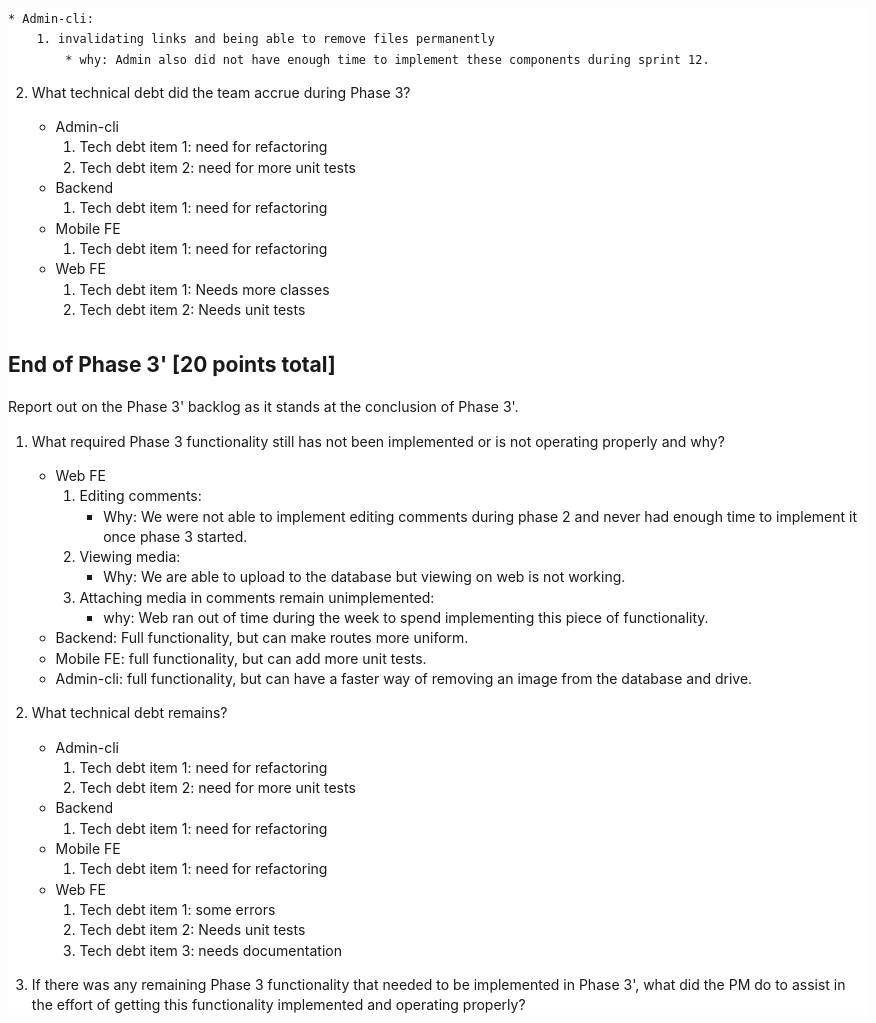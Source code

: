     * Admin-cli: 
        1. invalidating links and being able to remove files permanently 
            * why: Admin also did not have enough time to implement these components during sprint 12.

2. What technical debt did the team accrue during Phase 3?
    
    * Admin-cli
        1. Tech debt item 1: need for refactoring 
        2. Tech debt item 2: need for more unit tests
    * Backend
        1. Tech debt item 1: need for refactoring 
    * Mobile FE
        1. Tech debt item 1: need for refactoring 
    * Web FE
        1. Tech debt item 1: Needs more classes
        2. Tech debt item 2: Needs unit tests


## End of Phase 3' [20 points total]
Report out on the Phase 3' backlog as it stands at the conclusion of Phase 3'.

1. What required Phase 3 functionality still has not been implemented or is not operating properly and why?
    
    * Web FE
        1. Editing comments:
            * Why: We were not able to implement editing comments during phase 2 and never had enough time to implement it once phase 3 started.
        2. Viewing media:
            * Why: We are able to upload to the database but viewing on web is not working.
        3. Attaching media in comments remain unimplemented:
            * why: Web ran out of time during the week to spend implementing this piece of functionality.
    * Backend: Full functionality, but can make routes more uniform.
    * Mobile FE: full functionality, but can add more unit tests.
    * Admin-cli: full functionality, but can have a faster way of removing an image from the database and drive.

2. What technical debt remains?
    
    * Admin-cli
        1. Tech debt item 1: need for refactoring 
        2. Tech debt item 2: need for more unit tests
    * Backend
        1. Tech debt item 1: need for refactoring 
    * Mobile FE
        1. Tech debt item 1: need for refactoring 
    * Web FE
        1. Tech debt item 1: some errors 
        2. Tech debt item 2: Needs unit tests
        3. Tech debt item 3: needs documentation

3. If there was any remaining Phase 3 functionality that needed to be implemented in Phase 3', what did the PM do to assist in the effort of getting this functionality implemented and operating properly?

> Assignment
Your answer must be the full listing, word for word, minus any images.

> Answer for this exercise
Source code

:     * Admin-cli: 
        1. invalidating links and being able to remove files permanently 
            * why: Admin also did not have enough time to implement these components during sprint 12.

2. What technical debt did the team accrue during Phase 3?
    
    * Admin-cli
        1. Tech debt item 1: need for refactoring 
        2. Tech debt item 2: need for more unit tests
    * Backend
        1. Tech debt item 1: need for refactoring 
    * Mobile FE
        1. Tech debt item 1: need for refactoring 
    * Web FE
        1. Tech debt item 1: Needs more classes
        2. Tech debt item 2: Needs unit tests


## End of Phase 3' [20 points total]
Report out on the Phase 3' backlog as it stands at the conclusion of Phase 3'.

1. What required Phase 3 functionality still has not been implemented or is not operating properly and why?
    
    * Web FE
        1. Editing comments:
            * Why: We were not able to implement editing comments during phase 2 and never had enough time to implement it once phase 3 started.
        2. Viewing media:
            * Why: We are able to upload to the database but viewing on web is not working.
        3. Attaching media in comments remain unimplemented:
            * why: Web ran out of time during the week to spend implementing this piece of functionality.
    * Backend: Full functionality, but can make routes more uniform.
    * Mobile FE: full functionality, but can add more unit tests.
    * Admin-cli: full functionality, but can have a faster way of removing an image from the database and drive.

2. What technical debt remains?
    
    * Admin-cli
        1. Tech debt item 1: need for refactoring 
        2. Tech debt item 2: need for more unit tests
    * Backend
        1. Tech debt item 1: need for refactoring 
    * Mobile FE
        1. Tech debt item 1: need for refactoring 
    * Web FE
        1. Tech debt item 1: some errors 
        2. Tech debt item 2: Needs unit tests
        3. Tech debt item 3: needs documentation

3. If there was any remaining Phase 3 functionality that needed to be implemented in Phase 3', what did the PM do to assist in the effort of getting this functionality implemented and operating properly?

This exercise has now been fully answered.